Description of the task: Return every line in the entries below where the word "cara" shows up.

Material to process:

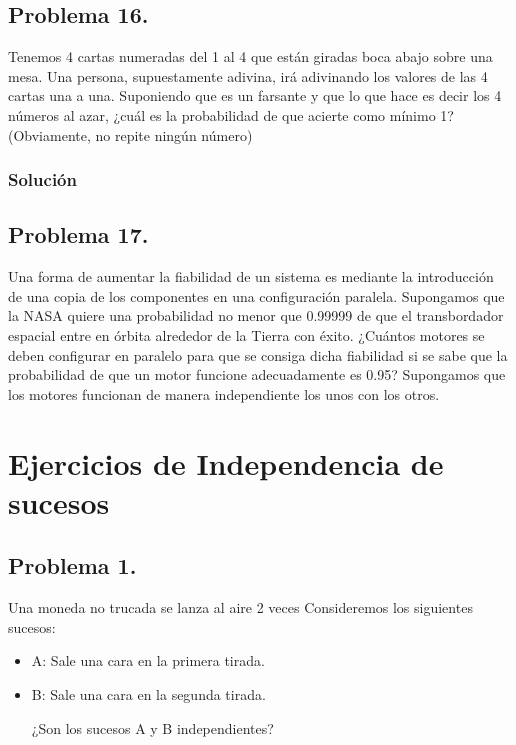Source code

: \documentclass[
]{article}
\begin{document}
\hypertarget{problema-16.}{%
\subsection{Problema 16.}\label{problema-16.}}

Tenemos 4 cartas numeradas del 1 al 4 que están giradas boca abajo sobre
una mesa. Una persona, supuestamente adivina, irá adivinando los valores
de las 4 cartas una a una. Suponiendo que es un farsante y que lo que
hace es decir los 4 números al azar, ¿cuál es la probabilidad de que
acierte como mínimo 1? (Obviamente, no repite ningún número)

\hypertarget{soluciuxf3n-16}{%
\subsubsection{Solución}\label{soluciuxf3n-16}}

\hypertarget{problema-17.}{%
\subsection{Problema 17.}\label{problema-17.}}

Una forma de aumentar la fiabilidad de un sistema es mediante la
introducción de una copia de los componentes en una configuración
paralela. Supongamos que la NASA quiere una probabilidad no menor que
0.99999 de que el transbordador espacial entre en órbita alrededor de la
Tierra con éxito. ¿Cuántos motores se deben configurar en paralelo para
que se consiga dicha fiabilidad si se sabe que la probabilidad de que un
motor funcione adecuadamente es 0.95? Supongamos que los motores
funcionan de manera independiente los unos con los otros.

\hypertarget{ejercicios-de-independencia-de-sucesos}{%
\section{Ejercicios de Independencia de
sucesos}\label{ejercicios-de-independencia-de-sucesos}}

\hypertarget{problema-1.}{%
\subsection{Problema 1.}\label{problema-1.}}

Una moneda no trucada se lanza al aire 2 veces Consideremos los
siguientes sucesos:

\begin{itemize}
\item
  A: Sale una cara en la primera tirada.
\item
  B: Sale una cara en la segunda tirada.

  ¿Son los sucesos A y B independientes?
\end{itemize}
\end{document}
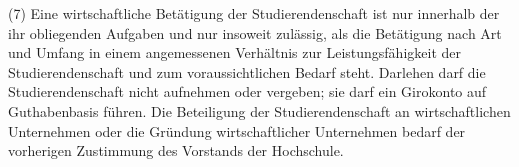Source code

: \documentclass[
10pt,
a4paper,
twoside,								%
titlepage=false,							%
draft=false								%
]{scrartcl}
\begin{document}
(7) Eine wirtschaftliche Betätigung der Studierendenschaft ist nur innerhalb der ihr obliegenden Aufgaben und nur insoweit zulässig, als die Betätigung nach Art und Umfang in einem angemessenen Verhältnis zur Leistungsfähigkeit der Studierendenschaft und zum voraussichtlichen Bedarf steht. Darlehen darf die Studierendenschaft nicht aufnehmen oder vergeben; sie darf ein Girokonto auf Guthabenbasis führen. Die Beteiligung der Studierendenschaft an wirtschaftlichen Unternehmen oder die Gründung wirtschaftlicher Unternehmen bedarf der vorherigen Zustimmung des Vorstands der Hochschule.



\end{document}
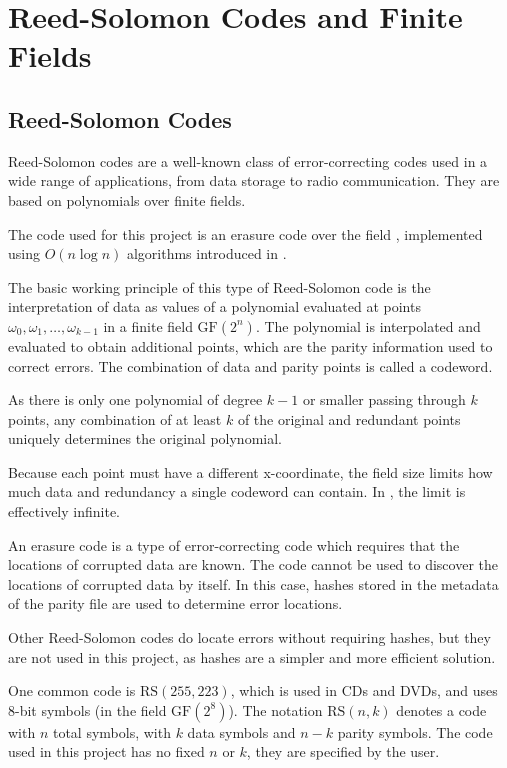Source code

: \chapter{Reed-Solomon Codes and Finite Fields}

\section{Reed-Solomon Codes}

Reed-Solomon codes are a well-known class of error-correcting codes used in a wide range of applications, from data storage to radio communication.
They are based on polynomials over finite fields. \cite{theory-of-error-correcting-codes}

The code used for this project is an erasure code over the field , implemented using $O(n \log n)$ algorithms introduced in \cite{novel-poly}.

The basic working principle of this type of Reed-Solomon code is the interpretation of data as values of a polynomial evaluated at points ${\omega_0, \omega_1, \ldots, \omega_{k - 1}}$ in a finite field $\text{GF}(2^n)$.
The polynomial is interpolated and evaluated to obtain additional points, which are the parity information used to correct errors.
The combination of data and parity points is called a codeword.

As there is only one polynomial of degree $k - 1$ or smaller passing through $k$ points, any combination of at least $k$ of the original and redundant points uniquely determines the original polynomial.

Because each point must have a different x-coordinate, the field size limits how much data and redundancy a single codeword can contain. In , the limit is effectively infinite.

An erasure code is a type of error-correcting code which requires that the locations of corrupted data are known.
The code cannot be used to discover the locations of corrupted data by itself.
In this case, hashes stored in the metadata of the parity file are used to determine error locations.

Other Reed-Solomon codes do locate errors without requiring hashes, but they are not used in this project, as hashes are a simpler and more efficient solution.

One common code is $\text{RS}(255, 223)$, which is used in CDs and DVDs, and uses 8-bit symbols (in the field $\text{GF}(2^8)$).
The notation $\text{RS}(n, k)$ denotes a code with $n$ total symbols, with $k$ data symbols and $n - k$ parity symbols.
The code used in this project has no fixed $n$ or $k$, they are specified by the user.

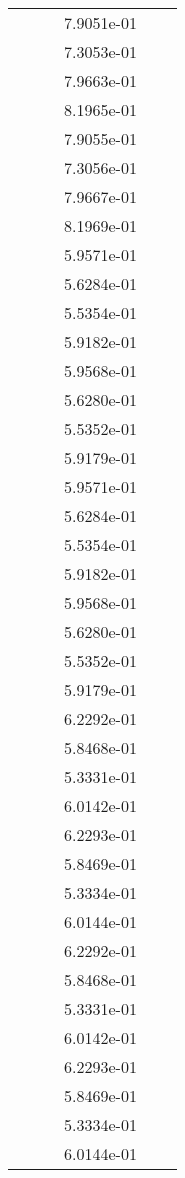 \begin{xltabular}{\textwidth}{r|rS[table-format=1.3e+2]S[table-format=1.4e+2]S[table-format=1.4e+2]S[table-format=-1.5]}
&  &  & 7.9051e-01 & & \\
&  &  & 7.3053e-01 & & \\
&  &  & 7.9663e-01 & & \\
&  &  & 8.1965e-01 & & \\
&  &  & 7.9055e-01 & & \\
&  &  & 7.3056e-01 & & \\
&  &  & 7.9667e-01 & & \\
&  &  & 8.1969e-01 & & \\
&  &  & 5.9571e-01 & & \\
&  &  & 5.6284e-01 & & \\
&  &  & 5.5354e-01 & & \\
&  &  & 5.9182e-01 & & \\
&  &  & 5.9568e-01 & & \\
&  &  & 5.6280e-01 & & \\
&  &  & 5.5352e-01 & & \\
&  &  & 5.9179e-01 & & \\
&  &  & 5.9571e-01 & & \\
&  &  & 5.6284e-01 & & \\
&  &  & 5.5354e-01 & & \\
&  &  & 5.9182e-01 & & \\
&  &  & 5.9568e-01 & & \\
&  &  & 5.6280e-01 & & \\
&  &  & 5.5352e-01 & & \\
&  &  & 5.9179e-01 & & \\
&  &  & 6.2292e-01 & & \\
&  &  & 5.8468e-01 & & \\
&  &  & 5.3331e-01 & & \\
&  &  & 6.0142e-01 & & \\
&  &  & 6.2293e-01 & & \\
&  &  & 5.8469e-01 & & \\
&  &  & 5.3334e-01 & & \\
&  &  & 6.0144e-01 & & \\
&  &  & 6.2292e-01 & & \\
&  &  & 5.8468e-01 & & \\
&  &  & 5.3331e-01 & & \\
&  &  & 6.0142e-01 & & \\
&  &  & 6.2293e-01 & & \\
&  &  & 5.8469e-01 & & \\
&  &  & 5.3334e-01 & & \\
&  &  & 6.0144e-01 & & \\

\end{xltabular}

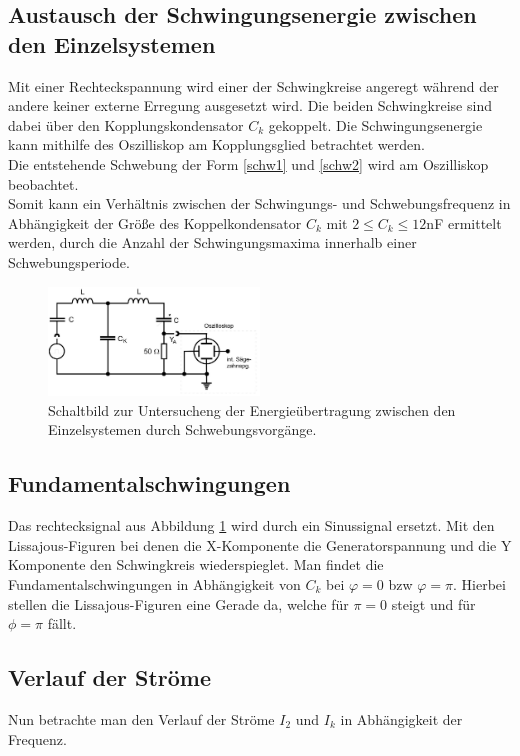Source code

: \subsection{Austausch der Schwingungsenergie zwischen den Einzelsystemen}
Mit einer Rechteckspannung wird einer der Schwingkreise angeregt während der andere
keiner externe Erregung ausgesetzt wird. Die beiden Schwingkreise sind dabei über den
Kopplungskondensator $C_k$ gekoppelt. Die Schwingungsenergie kann mithilfe des
Oszilliskop am Kopplungsglied betrachtet werden.\\
Die entstehende Schwebung der Form \ref{schw1} und \ref{schw2}
wird am Oszilliskop beobachtet.\\
Somit kann ein Verhältnis zwischen der Schwingungs- und Schwebungsfrequenz in 
Abhängigkeit der Größe des Koppelkondensator $C_k$ mit $2\leq C_k \leq 12$nF ermittelt 
werden, durch die Anzahl der Schwingungsmaxima innerhalb einer Schwebungsperiode.
\begin{figure}
    \centering
    \includegraphics[width=0.5\textwidth]{bilder/a.jpg}
    \caption{
        Schaltbild zur Untersucheng der Energieübertragung zwischen den Einzelsystemen
        durch Schwebungsvorgänge. \cite[306]{Anleitung}
    }
    \label{fig:Versuchsaufbau}
\end{figure}
\subsection{Fundamentalschwingungen}
Das rechtecksignal aus Abbildung \ref{fig:Versuchsaufbau} wird durch ein Sinussignal
ersetzt. Mit den Lissajous-Figuren bei denen die X-Komponente die Generatorspannung 
und die Y Komponente den Schwingkreis wiederspieglet.
Man findet die Fundamentalschwingungen in Abhängigkeit von $C_k$ bei $\varphi=0$ bzw $\varphi=\pi$.
Hierbei stellen die Lissajous-Figuren eine Gerade da, welche für $\pi=0$ steigt und
für $\phi=\pi$ fällt.\\

\subsection{Verlauf der Ströme}
Nun betrachte man den Verlauf der Ströme $I_2$ und $I_k$ in Abhängigkeit der Frequenz.






\label{sec:Durchfuehrung}
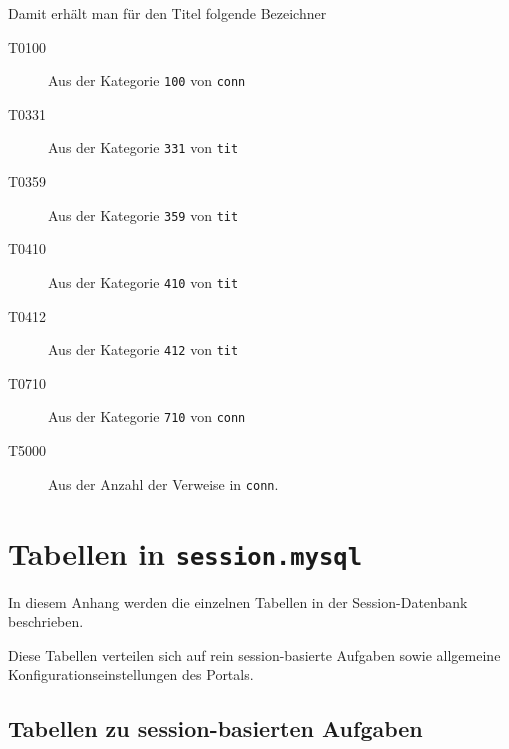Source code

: \documentclass[11pt, twoside, a4paper, BCOR8mm, DIV12, bibtotoc,idxtotoc]{scrbook}
\begin{document}
Damit erhält man für den Titel folgende Bezeichner

\begin{description}
\item[T0100] Aus der Kategorie \texttt{100} von \texttt{conn}
\item[T0331] Aus der Kategorie \texttt{331} von \texttt{tit}
\item[T0359] Aus der Kategorie \texttt{359} von \texttt{tit}
\item[T0410] Aus der Kategorie \texttt{410} von \texttt{tit}
\item[T0412] Aus der Kategorie \texttt{412} von \texttt{tit}
\item[T0710] Aus der Kategorie \texttt{710} von \texttt{conn}
\item[T5000] Aus der Anzahl der Verweise in \texttt{conn}.
\end{description}

\appendix

\chapter{Tabellen in \texttt{session.mysql}}

In diesem Anhang werden die einzelnen Tabellen in der
Session-Datenbank beschrieben.

Diese Tabellen verteilen sich auf rein session-basierte Aufgaben sowie
allgemeine Konfigurations\-ein\-stellungen des Portals.


\section{Tabellen zu session-basierten Aufgaben}
\end{document}
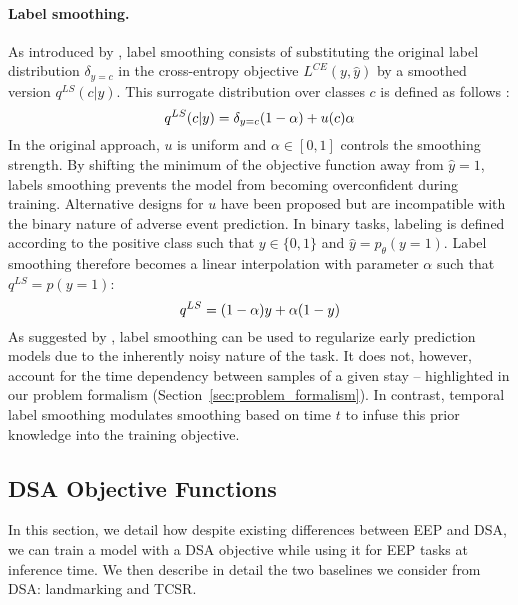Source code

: \documentclass[nohyperref]{article}
\begin{document}
\paragraph{Label smoothing.} As introduced by \citet{DBLP:conf/cvpr/SzegedyVISW16}, label smoothing consists of substituting the original label distribution $\delta_{y = c}$ in the cross-entropy objective $L^{CE}(y,\hat{y})$ by a smoothed version $q^{LS}(c|y)$. This surrogate distribution over classes $c$ is defined as follows :
\begin{equation}
q^{LS}(c|y) = \delta_{y = c}(1-\alpha) + u(c) \alpha\\
\end{equation}
In the original approach, $u$ is uniform and $\alpha \in [0,1]$ controls the smoothing strength. By shifting the minimum of the objective function away from $\hat{y} = 1$, labels smoothing prevents the model from becoming overconfident during training. Alternative designs for $u$ have been proposed \citep{DBLP:conf/aistats/LiDB20,DBLP:conf/acl/MeisterSC20,DBLP:conf/aaai/LienenH21} but are incompatible with the binary nature of adverse event prediction. In binary tasks, labeling is defined according to the positive class such that $y \in \{0,1\}$ and $\hat{y} =  p_\theta(y = 1)$. Label smoothing therefore becomes a linear interpolation with parameter $\alpha$ such that $q^{LS} = p(y=1)$:
\begin{equation}
q^{LS} =(1-\alpha)y + \alpha(1-y)\\
\end{equation}
As suggested by \citet{DBLP:conf/icml/LukasikBMK20}, label smoothing can be used to regularize early prediction models due to the inherently noisy nature of the task. It does not, however, account for the time dependency between samples of a given stay -- highlighted in our problem formalism (Section~\ref{sec:problem_formalism}). In contrast, temporal label smoothing modulates smoothing based on time $t$ to infuse this prior knowledge into the training objective.


\subsection{DSA Objective Functions}

In this section, we detail how despite existing differences between EEP and DSA, we can train a model with a DSA objective while using it for EEP tasks at inference time. We then describe in detail the two baselines we consider from DSA: landmarking and TCSR.
\end{document}
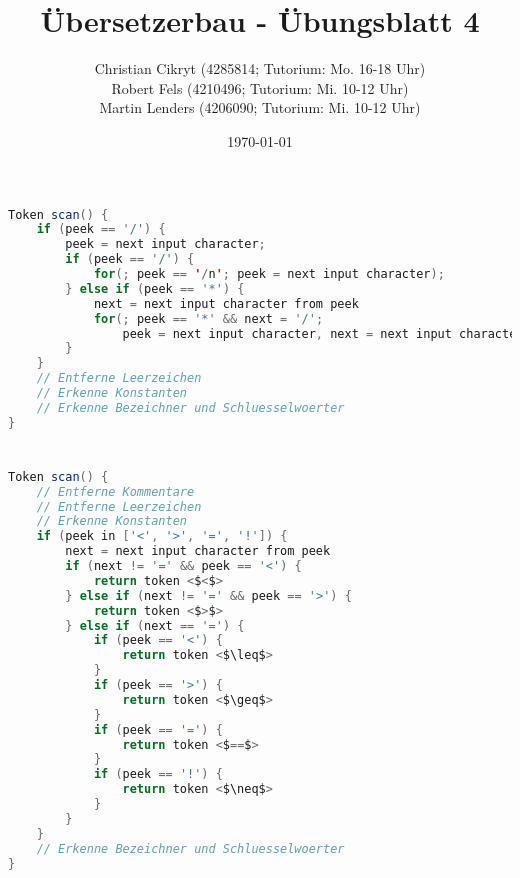 \documentclass[a4paper,10pt]{scrartcl}
\title{Übersetzerbau - Übungsblatt 4}
\author{Christian Cikryt (4285814; Tutorium: Mo. 16-18 Uhr)\\
  Robert Fels (4210496; Tutorium: Mi. 10-12 Uhr)\\
  Martin Lenders (4206090; Tutorium: Mi. 10-12 Uhr)
  }
\date{\today}
\begin{document}
\maketitle

\section{}
\begin{lstlisting}[language=Java]
Token scan() {
    if (peek == '/') {
        peek = next input character;
        if (peek == '/') {
            for(; peek == '/n'; peek = next input character);
        } else if (peek == '*') {
            next = next input character from peek
            for(; peek == '*' && next = '/'; 
                peek = next input character, next = next input character from peek);
        }
    }
    // Entferne Leerzeichen
    // Erkenne Konstanten
    // Erkenne Bezeichner und Schluesselwoerter
}
\end{lstlisting}


\section{}
\begin{lstlisting}[language=Java,mathescape=True]
Token scan() {
    // Entferne Kommentare
    // Entferne Leerzeichen
    // Erkenne Konstanten
    if (peek in ['<', '>', '=', '!']) {
        next = next input character from peek
        if (next != '=' && peek == '<') {
            return token <$<$>
        } else if (next != '=' && peek == '>') {
            return token <$>$>
        } else if (next == '=') {
            if (peek == '<') {
                return token <$\leq$>
            }
            if (peek == '>') {
                return token <$\geq$>
            }
            if (peek == '=') {
                return token <$==$>
            }
            if (peek == '!') {
                return token <$\neq$>
            }
        }
    }
    // Erkenne Bezeichner und Schluesselwoerter
}
\end{lstlisting}
\end{document}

Result of the task:
  A: Sale una cara en la primera tirada.
  B: Sale una cara en la segunda tirada.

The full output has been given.